Technology

iPod vs. Creative Zen

Precisely one year ago, I wrote a post called iMadness, in which I celebrated the marketing and design coup of Apple in the portable music arena. At the time, I was certain that I would never buy an iPod, a certainty that hasn’t mellowed a jot with age. I still think they’re overpriced, overrated, and a little too precious and trendy for my tastes.

Recently, I decided that it would be great to listen to my favorite tunes while working out at the gym. While my phone has full mp3 capability, its player is rather pedestrian, playing music at only 128KB, nothing at all like the 190KB you get from AAC or mp3 encoding through iTunes.

Since I’m retiring my fabulous phone in a few months, and will replace it with something that has a richer music application, I decided to explore low-cost alternatives to get me through my music jones for the next several weeks. I looked at everything from iRiver, Creative, Samsung, Apple, and SanDisk. My criterion was simple and straightforward: I refuse to pay more than $100 for a piece of common technology that does really only one thing: serve sound. Market demand, thanks in no small part to those elitists in Cupertino, has brought prices to disproportionately high levels. Creative’s Zen Micro, at only 8GB, is roughly $250, which is undeniably absurd when you get the same thing, with much greater capacity, from Apple. iRiver and Samsung’s products bored me, or their industrial design left (too) much to the user’s imagination.

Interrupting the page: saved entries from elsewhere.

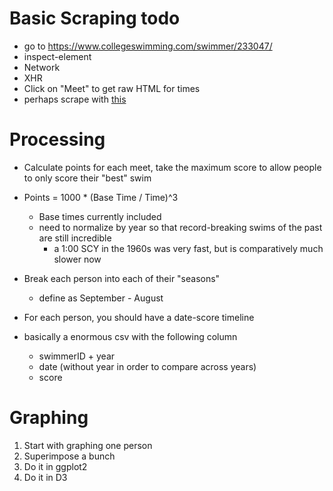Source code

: # Basic Scraping todo

- go to https://www.collegeswimming.com/swimmer/233047/
- inspect-element
- Network
- XHR
- Click on "Meet" to get raw HTML for times
- perhaps scrape with [this](https://github.com/cheeriojs/cheerio)

# Processing

- Calculate points for each meet, take the maximum score to allow people to only score their "best" swim
- Points = 1000 * (Base Time / Time)^3
    - Base times currently included
    - need to normalize by year so that record-breaking swims of the past are still incredible
      - a 1:00 SCY in the 1960s was very fast, but is comparatively much slower now
- Break each person into each of their "seasons"
    - define as September - August

- For each person, you should have a date-score timeline
- basically a enormous csv with the following column
  - swimmerID + year
  - date (without year in order to compare across years)
  - score

# Graphing

1. Start with graphing one person
2. Superimpose a bunch
3. Do it in ggplot2
4. Do it in D3
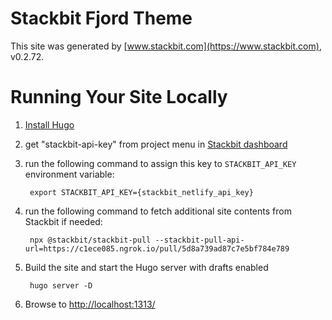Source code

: # Stackbit Fjord Theme

This site was generated by [www.stackbit.com](https://www.stackbit.com), v0.2.72.

# Running Your Site Locally

1. [Install Hugo](https://gohugo.io/getting-started/quick-start/#step-1-install-hugo)

1. get "stackbit-api-key" from project menu in [Stackbit dashboard](https://app.stackbit.com/dashboard)

1. run the following command to assign this key to `STACKBIT_API_KEY` environment variable:

        export STACKBIT_API_KEY={stackbit_netlify_api_key}

1. run the following command to fetch additional site contents from Stackbit if needed:

        npx @stackbit/stackbit-pull --stackbit-pull-api-url=https://c1ece085.ngrok.io/pull/5d8a739ad87c7e5bf784e789

1. Build the site and start the Hugo server with drafts enabled

        hugo server -D

1. Browse to [http://localhost:1313/](http://localhost:1313/)

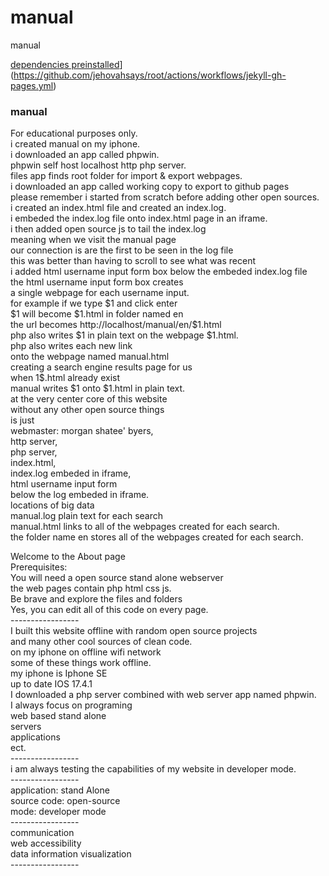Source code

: # manual
manual

[dependencies preinstalled](https://github.com/jehovahsays/root/actions/workflows/jekyll-gh-pages.yml/badge.svg?branch=main)](https://github.com/jehovahsays/root/actions/workflows/jekyll-gh-pages.yml)


<H3>manual</H3>
For educational purposes only.<br>
i created manual on my iphone.<br>
i downloaded an app called phpwin.<br>
phpwin self host localhost http php server.<br>
files app finds root folder for import & export webpages.<br>
i downloaded an app called working copy to export to github pages<br>
please remember i started from scratch before adding other open sources.<br>
i created an index.html file and created an index.log.<br>
i embeded the index.log file onto index.html page in an iframe.<br>
i then added open source js to tail the index.log<br>
meaning when we visit the manual page<br>
our connection is are the first to be seen in the log file<br>
this was better than having to scroll to see what was recent<br>
i added html username input form box below the embeded index.log file<br>
the html username input form box creates<br> 
a single webpage for each username input.<br>
for example if we type $1 and click enter<br> 
$1 will become $1.html in folder named en<br>
the url becomes http://localhost/manual/en/$1.html<br>
php also writes $1 in plain text on the webpage $1.html.<br>
php also writes each new link<br>
onto the webpage named manual.html<br>
creating a search engine results page for us<br>
when 1$.html already exist<br>
manual writes $1 onto $1.html in plain text.<br>
at the very center core of this website<br>
without any other open source things<br>
is just<br>
webmaster: morgan shatee' byers,<br>
http server,<br>
php server,<br>
index.html,<br>
index.log embeded in iframe,<br>
html username input form<br>
below the log embeded in iframe.<br>
locations of big data<br>
manual.log plain text for each search<br>
manual.html links to all of the webpages created for each search.<br> 
the folder name en stores all of the webpages created for each search.<br>

Welcome to the About page<br>
Prerequisites:<br>
You will need a open source stand alone webserver<br> 
the web pages contain php html css js.<br>
Be brave and explore the files and folders<br>
Yes, you can edit all of this code on every page.<br>
-----------------<br>
I built this website offline with random open source projects<br>
and many other cool sources of clean code.<br>
on my iphone on offline wifi network<br>
some of these things work offline.<br>
my iphone is Iphone SE<br>
up to date IOS 17.4.1<br>
I downloaded a php server combined with web server app named phpwin.<br>
I always focus on programing <br>
web based stand alone <br>
servers<br>
applications<br>
ect.<br>
-----------------<br>
i am always testing the capabilities of my website in developer mode.<br>
-----------------<br>
application: stand Alone <br>
source code: open-source<br>
mode:        developer mode <br>
-----------------<br>
communication<br>
web accessibility<br>
data information visualization<br>
-----------------<br>

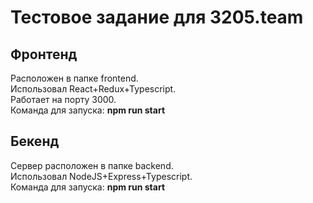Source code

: # Тестовое задание для 3205.team

## Фронтенд
Расположен в папке frontend.\
Использовал React+Redux+Typescript.\
Работает на порту 3000.\
Команда для запуска: **npm run start**

## Бекенд
Сервер расположен в папке backend.\
Использовал NodeJS+Express+Typescript.\
Команда для запуска: **npm run start**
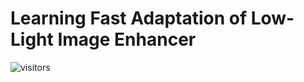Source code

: # Learning Fast Adaptation of Low-Light Image Enhancer
![visitors](https://visitor-badge.glitch.me/badge?page_id=page.id&left_color=green&right_color=red)
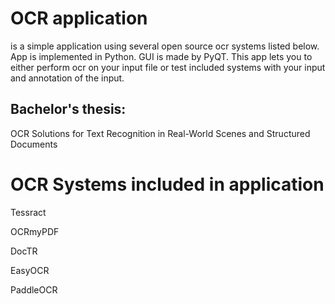 # OCR application
is a simple application using several open source ocr systems listed below. App is implemented in Python. GUI is made by PyQT. This app lets you to either perform ocr on your input file or test included systems with your input and annotation of the input.
## Bachelor's thesis:
OCR Solutions for Text Recognition in Real-World Scenes and Structured Documents
# OCR Systems included in application
Tessract

OCRmyPDF

DocTR

EasyOCR

PaddleOCR

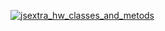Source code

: [![jsextra_hw_classes_and_metods](https://github.com/SadliyVI/JSExtra_HW_Classes_and_Metods/actions/workflows/main.yml/badge.svg)](https://github.com/SadliyVI/JSExtra_HW_Classes_and_Metods/actions/workflows/main.yml)
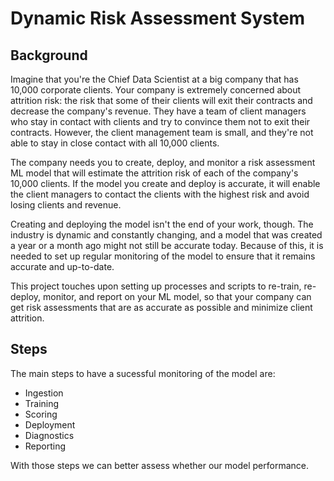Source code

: # Dynamic Risk Assessment System
## Background

Imagine that you're the Chief Data Scientist at a big company that has 10,000 corporate clients. Your company is extremely concerned about attrition risk: the risk that some of their clients will exit their contracts and decrease the company's revenue. They have a team of client managers who stay in contact with clients and try to convince them not to exit their contracts. However, the client management team is small, and they're not able to stay in close contact with all 10,000 clients.

The company needs you to create, deploy, and monitor a risk assessment ML model that will estimate the attrition risk of each of the company's 10,000 clients. If the model you create and deploy is accurate, it will enable the client managers to contact the clients with the highest risk and avoid losing clients and revenue.

Creating and deploying the model isn't the end of your work, though. The industry is dynamic and constantly changing, and a model that was created a year or a month ago might not still be accurate today. Because of this, it is needed to set up regular monitoring of the model to ensure that it remains accurate and up-to-date. 

This project touches upon setting up processes and scripts to re-train, re-deploy, monitor, and report on your ML model, so that your company can get risk assessments that are as accurate as possible and minimize client attrition.

## Steps

The main steps to have a sucessful monitoring of the model are:

- Ingestion
- Training
- Scoring
- Deployment
- Diagnostics
- Reporting

With those steps we can better assess whether our model performance.
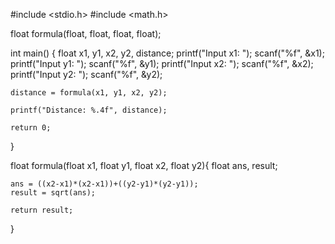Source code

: #include <stdio.h>
#include <math.h>

float formula(float, float, float, float);

int main() {
	float x1, y1, x2, y2, distance;
	printf("Input x1: ");
	scanf("%f", &x1);
	printf("Input y1: ");
	scanf("%f", &y1);
    printf("Input x2: ");
	scanf("%f", &x2);
	printf("Input y2: ");
	scanf("%f", &y2);
	
	distance = formula(x1, y1, x2, y2);
	
	printf("Distance: %.4f", distance);
	
	return 0;
}

float formula(float x1, float y1, float x2, float y2){
	float ans, result;
	
	ans = ((x2-x1)*(x2-x1))+((y2-y1)*(y2-y1));
	result = sqrt(ans);
	
	return result;
}
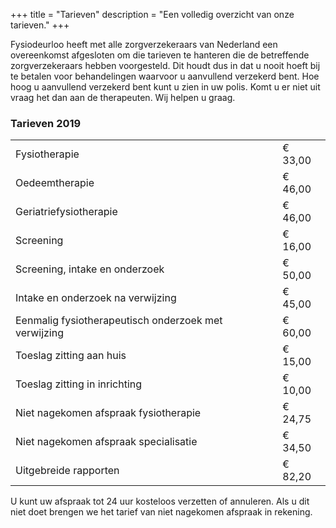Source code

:+++
title = "Tarieven"
description = "Een volledig overzicht van onze tarieven."
+++

Fysiodeurloo heeft met alle zorgverzekeraars van Nederland een overeenkomst afgesloten om die tarieven te hanteren die de betreffende zorgverzekeraars hebben voorgesteld. Dit houdt dus in dat u nooit hoeft bij te betalen voor behandelingen waarvoor u aanvullend verzekerd bent. Hoe hoog u aanvullend verzekerd bent kunt u zien in uw polis. Komt u er niet uit vraag het dan aan de therapeuten. Wij helpen u graag.

### Tarieven 2019

<table>
  <tbody>
    <tr>
      <td>Fysiotherapie</td>
      <td class="price">€ 33,00</td>
    </tr>
    <tr>
      <td>Oedeemtherapie</td>
      <td class="price">€ 46,00</td>
    </tr>
    <tr>
      <td>Geriatriefysiotherapie</td>
      <td class="price">€ 46,00</td>
    </tr>
    <tr>
      <td>Screening</td>
      <td class="price">€ 16,00</td>
    </tr>
    <tr>
      <td>Screening, intake en onderzoek</td>
      <td class="price">€ 50,00</td>
    </tr>
    <tr>
      <td>Intake en onderzoek na verwijzing</td>
      <td class="price">€ 45,00</td>
    </tr>
    <tr>
      <td>Eenmalig fysiotherapeutisch onderzoek met verwijzing</td>
      <td class="price">€ 60,00</td>
    </tr>
    <tr>
      <td>Toeslag zitting aan huis </td>
      <td class="price">€ 15,00</td>
    </tr>
    <tr>
      <td>Toeslag zitting in inrichting</td>
      <td class="price">€ 10,00</td>
    </tr>
    <tr>
      <td>Niet nagekomen afspraak fysiotherapie</td>
      <td class="price">€ 24,75</td>
    </tr>
    <tr>
      <td>Niet nagekomen afspraak specialisatie</td>
      <td class="price">€ 34,50</td>
    </tr>
    <tr>
      <td>Uitgebreide rapporten</td>
      <td class="price">€ 82,20</td>
    </tr>
  </tbody>
</table>

U kunt uw afspraak tot 24 uur kosteloos verzetten of annuleren. Als u dit niet doet brengen we het tarief van niet nagekomen afspraak in rekening.

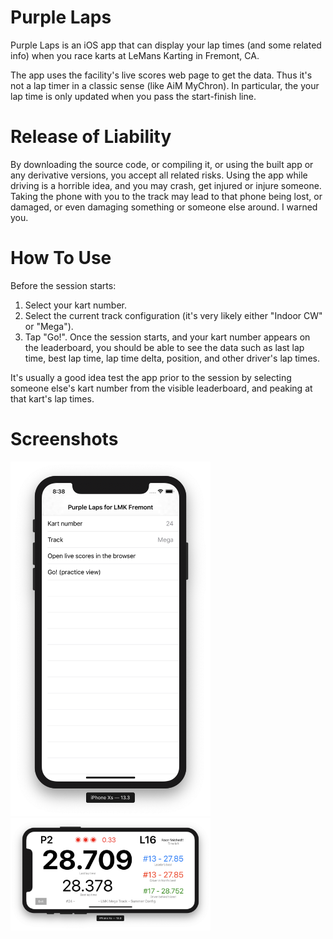 # Purple Laps

Purple Laps is an iOS app that can display your lap times (and some related info)
when you race karts at LeMans Karting in Fremont, CA.

The app uses the facility's live scores web page to get the data. Thus it's not
a lap timer in a classic sense (like AiM MyChron). In particular, the your lap time
is only updated when you pass the start-finish line.

# Release of Liability

By downloading the source code, or compiling it, or using the built app or any
derivative versions, you accept all related risks. Using the app while driving
is a horrible idea, and you may crash, get injured or injure someone. Taking
the phone with you to the track may lead to that phone being lost, or damaged,
or even damaging something or someone else around. I warned you.

# How To Use

Before the session starts:

1. Select your kart number.
1. Select the current track configuration (it's very likely either "Indoor CW" or "Mega").
1. Tap "Go!". Once the session starts, and your kart number appears on the leaderboard,
you should be able to see the data such as last lap time, best lap time, lap time delta,
position, and other driver's lap times.

It's usually a good idea test the app prior to the session by selecting someone else's
kart number from the visible leaderboard, and peaking at that kart's lap times.

# Screenshots

<img src="./Screenshots/MainScreen.png" width="320">
<img src="./Screenshots/PracticeView1.png" width="320">
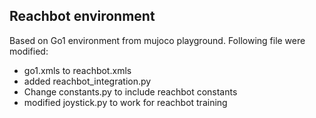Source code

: ## Reachbot environment

Based on Go1 environment from mujoco playground. Following file were modified:

- go1.xmls to reachbot.xmls
- added reachbot_integration.py
- Change constants.py to include reachbot constants
- modified joystick.py to work for reachbot training
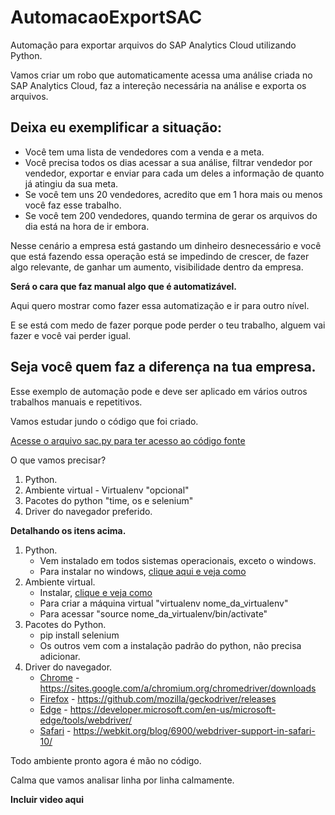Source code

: # AutomacaoExportSAC

Automação para exportar arquivos do SAP Analytics Cloud utilizando Python.

Vamos criar um robo que automaticamente acessa uma análise criada no SAP Analytics Cloud, faz a intereção necessária na análise e exporta os arquivos.

## Deixa eu exemplificar a situação:
- Você tem uma lista de vendedores com a venda e a meta.
- Você precisa todos os dias acessar a sua análise, filtrar vendedor por vendedor, exportar e enviar para cada um deles a informação de quanto já atingiu da sua meta.
- Se você tem uns 20 vendedores, acredito que em 1 hora mais ou menos você faz esse trabalho.
- Se você tem 200 vendedores, quando termina de gerar os arquivos do dia está na hora de ir embora.

Nesse cenário a empresa está gastando um dinheiro desnecessário e você que está fazendo essa operação está se impedindo de crescer, de fazer algo relevante, de ganhar um aumento, visibilidade dentro da empresa.

**Será o cara que faz manual algo que é automatizável.**

Aqui quero mostrar como fazer essa automatização e ir para outro nível.

E se está com medo de fazer porque pode perder o teu trabalho, alguem vai fazer e você vai perder igual.

## Seja você quem faz a diferença na tua empresa.

Esse exemplo de automação pode e deve ser aplicado em vários outros trabalhos manuais e repetitivos.

Vamos estudar jundo o código que foi criado.

[Acesse o arquivo sac.py para ter acesso ao código fonte](sac.py)

O que vamos precisar?

1. Python.
2. Ambiente virtual - Virtualenv "opcional" 
3. Pacotes do python "time, os e selenium"
4. Driver do navegador preferido.

**Detalhando os itens acima.**

1. Python.
    - Vem instalado em todos sistemas operacionais, exceto o windows.
    - Para instalar no windows, [clique aqui e veja como](https://python.org.br/instalacao-windows/)
2. Ambiente virtual.
    - Instalar, [clique e veja como](https://virtualenv.pypa.io/en/latest/installation.html#via-pip)
    - Para criar a máquina virtual "virtualenv nome_da_virtualenv"
    - Para acessar "source nome_da_virtualenv/bin/activate"
3. Pacotes do Python.
    - pip install selenium
    - Os outros vem com a instalação padrão do python, não precisa adicionar.
4. Driver do navegador.
    - [Chrome](https://sites.google.com/a/chromium.org/chromedriver/downloads) - https://sites.google.com/a/chromium.org/chromedriver/downloads
    - [Firefox](https://github.com/mozilla/geckodriver/releases) - https://github.com/mozilla/geckodriver/releases
    - [Edge](https://developer.microsoft.com/en-us/microsoft-edge/tools/webdriver/) - https://developer.microsoft.com/en-us/microsoft-edge/tools/webdriver/
    - [Safari](https://webkit.org/blog/6900/webdriver-support-in-safari-10/) - https://webkit.org/blog/6900/webdriver-support-in-safari-10/

Todo ambiente pronto agora é mão no código.

Calma que vamos analisar linha por linha calmamente.

**Incluir video aqui**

Ah, but Creative has a junior flash device, the Zen Nano, with only 512MB, that fit my bill completely. You see, I’m not the kind of music consumer who has to have decades of music packed onto one device. I love music, but I don’t obsess about its portability that way. I need only to carry seven or eight albums of music, or the equivalent thereof, to get me through my [insert task here]. iPod purists will no doubt blanch at the prospect of such a miniscule storage medium, with their vast drives. Make Steve Jobs rich. What do I care?

Creative’s Zen Nano is a coup of simplicity. It’s the size of a Matchbox car, with a bright, readable LED, a very simple and user-friendly navigation system, and options that don’t try to be fancy. Using iTunes, I generate 190KB mp3 files to my hard drive, and then copy them to folders on the Zen. Ecco la. I get audio richness and depth that reproduces splendidly on desktop speakers, and sound damned good through my teeny weeny Sony headphones. $89, don’t you know.